The revelation of a “secret trial” provoked cries of outrage. The media reaction was bitter. Stunned chief justices reacted negatively.
Posted at 12:00 p.m.
For one, the Chief Justice of the Supreme Court, Richard Wagner, took the news badly: “When we talk about access to justice, we are talking about transparency. We have a principle that is fundamental in Canada, in Quebec, it is the principle of public hearings […]. It is to allow citizens to see justice in action. There is nothing hidden. He added this: “The more you have a credible justice system with the population, the better your democracy will be. »
Seized of the mysterious affair of the secret trial, the Court of Appeal of Quebec defends itself from “minimizing the constitutional principle of the publicity of legal proceedings, pillar of a truly democratic society”. Since informer privilege would be absolute, sacred and vital to criminal justice, it would be a permitted constitutional exception, the appellate court opined.
The Supreme Court has already described a functional reality: “police informer privilege proves to be of great use to the police in the context of their criminal investigations and their mission to protect the public”. 1
In itself, utilitarianism should not sanctify a privilege born of the common law. This component of the law comes from an accumulation of judicial decisions. It is not based on a foundation of rational principles. In a democracy, it is the doctrinaire jurists and elected officials who should formulate the emerging precepts.
The Canadian Charter of Rights and Freedoms allows for a dynamic interaction between the legislative, executive and judicial powers. These three branches of government dialogue with each other, it being understood that the right to the last word belongs to the legislator. It is accepted that the promotion and protection of rights and freedoms is not the monopoly of the courts. 2
The legislator plays an important role in this regard. Respecting the Constitution, he can modify the common law. In short, Parliament could and should reform the guidelines for informer privilege…unless the Supreme Court decides to intervene and reform this concept.

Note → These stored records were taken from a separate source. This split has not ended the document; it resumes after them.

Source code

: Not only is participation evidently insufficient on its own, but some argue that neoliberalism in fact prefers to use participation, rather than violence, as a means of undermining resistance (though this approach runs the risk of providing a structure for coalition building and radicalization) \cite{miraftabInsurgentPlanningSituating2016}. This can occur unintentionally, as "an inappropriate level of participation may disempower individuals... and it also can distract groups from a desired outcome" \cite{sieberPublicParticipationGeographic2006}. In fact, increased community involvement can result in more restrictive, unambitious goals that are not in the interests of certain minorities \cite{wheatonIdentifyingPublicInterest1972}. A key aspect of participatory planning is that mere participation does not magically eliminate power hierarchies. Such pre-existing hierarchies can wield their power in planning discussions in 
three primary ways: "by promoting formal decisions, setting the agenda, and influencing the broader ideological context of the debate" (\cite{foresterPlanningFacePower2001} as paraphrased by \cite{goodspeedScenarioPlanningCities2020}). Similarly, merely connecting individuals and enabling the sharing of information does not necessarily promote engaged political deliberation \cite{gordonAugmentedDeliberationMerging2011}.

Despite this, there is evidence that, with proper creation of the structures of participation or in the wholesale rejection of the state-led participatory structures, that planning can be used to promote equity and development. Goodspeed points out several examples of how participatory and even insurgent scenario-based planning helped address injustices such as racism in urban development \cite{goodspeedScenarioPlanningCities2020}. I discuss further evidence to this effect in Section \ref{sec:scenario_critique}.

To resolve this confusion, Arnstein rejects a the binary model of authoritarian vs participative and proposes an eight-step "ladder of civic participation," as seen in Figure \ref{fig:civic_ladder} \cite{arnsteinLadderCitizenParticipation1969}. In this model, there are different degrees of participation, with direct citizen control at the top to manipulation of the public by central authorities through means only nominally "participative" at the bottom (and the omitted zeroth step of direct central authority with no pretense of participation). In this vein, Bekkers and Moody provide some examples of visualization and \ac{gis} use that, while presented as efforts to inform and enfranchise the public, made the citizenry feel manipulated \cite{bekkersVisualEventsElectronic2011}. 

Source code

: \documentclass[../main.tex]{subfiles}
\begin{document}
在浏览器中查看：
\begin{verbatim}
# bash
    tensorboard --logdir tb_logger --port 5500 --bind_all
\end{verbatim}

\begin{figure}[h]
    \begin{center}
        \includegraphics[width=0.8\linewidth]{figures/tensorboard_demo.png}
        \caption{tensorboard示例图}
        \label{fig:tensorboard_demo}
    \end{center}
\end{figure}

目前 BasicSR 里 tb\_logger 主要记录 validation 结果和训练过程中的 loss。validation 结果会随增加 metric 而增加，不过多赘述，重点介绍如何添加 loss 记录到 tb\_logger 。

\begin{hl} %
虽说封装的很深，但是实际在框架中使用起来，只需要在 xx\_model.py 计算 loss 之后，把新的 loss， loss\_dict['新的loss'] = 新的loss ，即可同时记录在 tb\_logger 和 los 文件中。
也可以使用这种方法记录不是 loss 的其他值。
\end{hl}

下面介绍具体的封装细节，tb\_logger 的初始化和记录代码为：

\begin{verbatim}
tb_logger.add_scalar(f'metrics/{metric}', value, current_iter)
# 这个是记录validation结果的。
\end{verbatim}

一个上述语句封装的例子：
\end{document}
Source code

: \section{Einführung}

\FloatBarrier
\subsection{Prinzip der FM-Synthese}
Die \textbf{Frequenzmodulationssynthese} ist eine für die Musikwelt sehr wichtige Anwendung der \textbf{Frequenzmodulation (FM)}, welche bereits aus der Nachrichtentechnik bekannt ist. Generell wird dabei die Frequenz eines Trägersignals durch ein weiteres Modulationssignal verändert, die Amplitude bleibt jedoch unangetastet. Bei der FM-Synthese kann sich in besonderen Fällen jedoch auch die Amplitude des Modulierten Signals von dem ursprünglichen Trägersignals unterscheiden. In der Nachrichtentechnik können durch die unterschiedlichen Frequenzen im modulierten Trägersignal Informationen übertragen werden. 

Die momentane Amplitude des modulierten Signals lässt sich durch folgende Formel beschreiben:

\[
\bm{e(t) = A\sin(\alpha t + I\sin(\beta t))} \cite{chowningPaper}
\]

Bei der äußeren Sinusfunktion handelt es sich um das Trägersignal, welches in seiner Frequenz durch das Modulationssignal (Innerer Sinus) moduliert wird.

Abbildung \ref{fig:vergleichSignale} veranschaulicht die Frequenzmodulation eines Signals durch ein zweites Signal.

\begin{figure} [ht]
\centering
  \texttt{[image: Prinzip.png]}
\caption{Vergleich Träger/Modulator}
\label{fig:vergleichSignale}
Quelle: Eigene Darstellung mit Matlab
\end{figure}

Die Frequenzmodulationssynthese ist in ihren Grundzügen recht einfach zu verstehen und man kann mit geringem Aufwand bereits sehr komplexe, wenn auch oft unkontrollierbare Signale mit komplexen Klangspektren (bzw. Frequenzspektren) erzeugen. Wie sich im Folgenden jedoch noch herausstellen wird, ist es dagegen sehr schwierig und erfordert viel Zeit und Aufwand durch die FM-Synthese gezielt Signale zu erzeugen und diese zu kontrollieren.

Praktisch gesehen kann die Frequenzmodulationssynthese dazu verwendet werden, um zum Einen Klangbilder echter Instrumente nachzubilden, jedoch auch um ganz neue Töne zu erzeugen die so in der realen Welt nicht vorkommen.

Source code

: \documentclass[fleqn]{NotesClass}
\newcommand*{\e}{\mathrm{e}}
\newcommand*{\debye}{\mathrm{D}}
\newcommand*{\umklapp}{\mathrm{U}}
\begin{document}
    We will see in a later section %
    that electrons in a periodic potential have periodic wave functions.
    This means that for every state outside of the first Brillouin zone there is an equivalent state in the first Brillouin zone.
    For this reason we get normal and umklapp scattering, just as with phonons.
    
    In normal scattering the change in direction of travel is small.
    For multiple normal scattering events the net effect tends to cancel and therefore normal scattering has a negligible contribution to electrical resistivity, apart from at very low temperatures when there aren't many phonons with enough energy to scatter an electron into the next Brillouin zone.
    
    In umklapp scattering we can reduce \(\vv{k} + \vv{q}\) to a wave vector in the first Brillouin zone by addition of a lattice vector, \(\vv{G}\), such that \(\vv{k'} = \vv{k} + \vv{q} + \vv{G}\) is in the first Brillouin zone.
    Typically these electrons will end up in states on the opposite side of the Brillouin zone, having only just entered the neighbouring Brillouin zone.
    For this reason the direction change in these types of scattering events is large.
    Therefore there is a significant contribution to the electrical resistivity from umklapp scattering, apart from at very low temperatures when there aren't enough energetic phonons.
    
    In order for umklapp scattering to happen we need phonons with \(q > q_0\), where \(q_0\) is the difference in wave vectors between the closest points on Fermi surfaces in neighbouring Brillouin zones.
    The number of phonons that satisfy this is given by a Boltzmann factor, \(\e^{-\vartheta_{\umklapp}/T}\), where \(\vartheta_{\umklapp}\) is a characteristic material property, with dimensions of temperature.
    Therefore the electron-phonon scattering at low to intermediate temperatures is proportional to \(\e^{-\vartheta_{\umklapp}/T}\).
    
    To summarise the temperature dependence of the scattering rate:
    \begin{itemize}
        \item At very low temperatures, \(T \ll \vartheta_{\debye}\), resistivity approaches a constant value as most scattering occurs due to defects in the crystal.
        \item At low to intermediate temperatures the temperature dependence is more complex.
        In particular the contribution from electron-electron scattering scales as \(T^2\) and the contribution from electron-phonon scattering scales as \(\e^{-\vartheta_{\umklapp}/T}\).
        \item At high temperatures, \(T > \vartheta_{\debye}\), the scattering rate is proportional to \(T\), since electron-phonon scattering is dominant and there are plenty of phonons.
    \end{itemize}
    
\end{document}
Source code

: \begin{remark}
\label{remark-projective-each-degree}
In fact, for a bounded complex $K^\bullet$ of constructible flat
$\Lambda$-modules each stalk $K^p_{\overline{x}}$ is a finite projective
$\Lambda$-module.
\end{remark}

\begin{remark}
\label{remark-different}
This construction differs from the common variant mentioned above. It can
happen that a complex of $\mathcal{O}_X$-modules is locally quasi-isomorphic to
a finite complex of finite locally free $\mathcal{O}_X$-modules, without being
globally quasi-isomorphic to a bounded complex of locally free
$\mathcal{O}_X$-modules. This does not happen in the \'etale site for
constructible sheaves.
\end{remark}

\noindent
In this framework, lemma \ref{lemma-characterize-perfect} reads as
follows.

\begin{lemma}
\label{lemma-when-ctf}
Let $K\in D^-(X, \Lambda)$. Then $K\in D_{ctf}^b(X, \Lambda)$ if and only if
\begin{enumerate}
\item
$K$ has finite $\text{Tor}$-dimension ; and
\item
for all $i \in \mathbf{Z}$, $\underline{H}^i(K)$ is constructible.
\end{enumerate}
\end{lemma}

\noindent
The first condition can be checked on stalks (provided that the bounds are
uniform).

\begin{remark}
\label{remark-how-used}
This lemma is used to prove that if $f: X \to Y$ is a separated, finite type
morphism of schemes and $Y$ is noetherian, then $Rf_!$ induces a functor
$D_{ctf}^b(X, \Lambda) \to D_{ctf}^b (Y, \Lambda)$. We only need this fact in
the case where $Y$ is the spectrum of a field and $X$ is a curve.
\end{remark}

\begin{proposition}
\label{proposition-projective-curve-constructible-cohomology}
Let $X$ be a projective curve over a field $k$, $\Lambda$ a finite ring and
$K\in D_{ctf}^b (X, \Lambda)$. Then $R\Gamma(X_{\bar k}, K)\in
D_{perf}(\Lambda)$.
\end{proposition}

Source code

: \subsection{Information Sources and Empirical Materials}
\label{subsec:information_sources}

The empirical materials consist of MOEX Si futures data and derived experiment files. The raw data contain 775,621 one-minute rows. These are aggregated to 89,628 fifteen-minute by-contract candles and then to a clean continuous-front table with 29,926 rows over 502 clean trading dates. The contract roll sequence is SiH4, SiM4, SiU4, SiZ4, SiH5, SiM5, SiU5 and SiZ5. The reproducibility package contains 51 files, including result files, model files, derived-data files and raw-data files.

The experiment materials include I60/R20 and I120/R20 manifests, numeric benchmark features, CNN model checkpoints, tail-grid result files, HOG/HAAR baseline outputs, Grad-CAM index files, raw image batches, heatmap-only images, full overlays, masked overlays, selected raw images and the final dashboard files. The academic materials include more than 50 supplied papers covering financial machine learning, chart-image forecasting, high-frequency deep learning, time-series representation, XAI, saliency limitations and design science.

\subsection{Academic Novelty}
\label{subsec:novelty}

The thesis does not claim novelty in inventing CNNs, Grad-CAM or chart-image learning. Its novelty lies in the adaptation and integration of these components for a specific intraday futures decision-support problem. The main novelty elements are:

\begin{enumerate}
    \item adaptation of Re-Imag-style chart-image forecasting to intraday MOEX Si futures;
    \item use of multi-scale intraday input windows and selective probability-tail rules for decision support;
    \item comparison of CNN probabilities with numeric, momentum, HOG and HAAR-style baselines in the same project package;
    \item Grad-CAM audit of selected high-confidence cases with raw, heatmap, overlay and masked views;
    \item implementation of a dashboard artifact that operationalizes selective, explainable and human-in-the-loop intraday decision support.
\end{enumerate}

Faced with a diversity of formulas employed by the judges of the Supreme Court, the ingenious faculty of the three judges of the Court of Appeal seems to have frozen. This docility towards the senior judiciary can harm the modernization of criminal law.
Of all the criminal cases, few trials involve the active and decisive participation of a police informer. A common law creature, informer privilege is an evolving rule of court. Common sense demands that it be interpreted and applied with flexibility. Legal inertia is rarely a promising option.
Judicial weighting
When weighing the scope of informer privilege against the requirement of judicial transparency, the Court of Appeal set aside the usual standard of the perception of a reasonable person: the “perspective which governs the examination of this The question is that of the informant’s accomplices, of the criminal milieu in which he operates, of the accused whom his information will have made it possible to indict, and not the honest perspective of the reasonable person”.
Confidence in the administration of justice cannot be decreed. It is built and nourished over time. A justice system that loses public respect undermines its effectiveness. Public confidence in the administration of justice is vital to its efficiency.
Any reasonable person may well be suspicious of decisions made in the shadows, without any accountability or accountability. The Court of Appeal should have favored this reference, rather than focusing its analysis on the opacity of the criminal milieu and its individual consequences.
The scale of Canadian values comes into play. Although desirable, the physical integrity of an informer should not allow the transparency of judicial proceedings, an important democratic principle, to be undermined.
The Court of Appeal reproaches a serious error to the State (accuser and police) to have charged an informant, from where the cancellation of its condemnation. Some could legitimately reproach the judges of appeal for a second error – institutional this time – with respect to the constitutional principle ensuring the administration of open and transparent justice.
The philosopher and jurisconsult Jeremy Bentham considered advertising “the soul of justice”. When a secret misleads justice, it is democracy that looks bad. The beneficial effects of a judicial secrecy must be greater on the rights and interests of the parties and the public than the harmful repercussions which follow.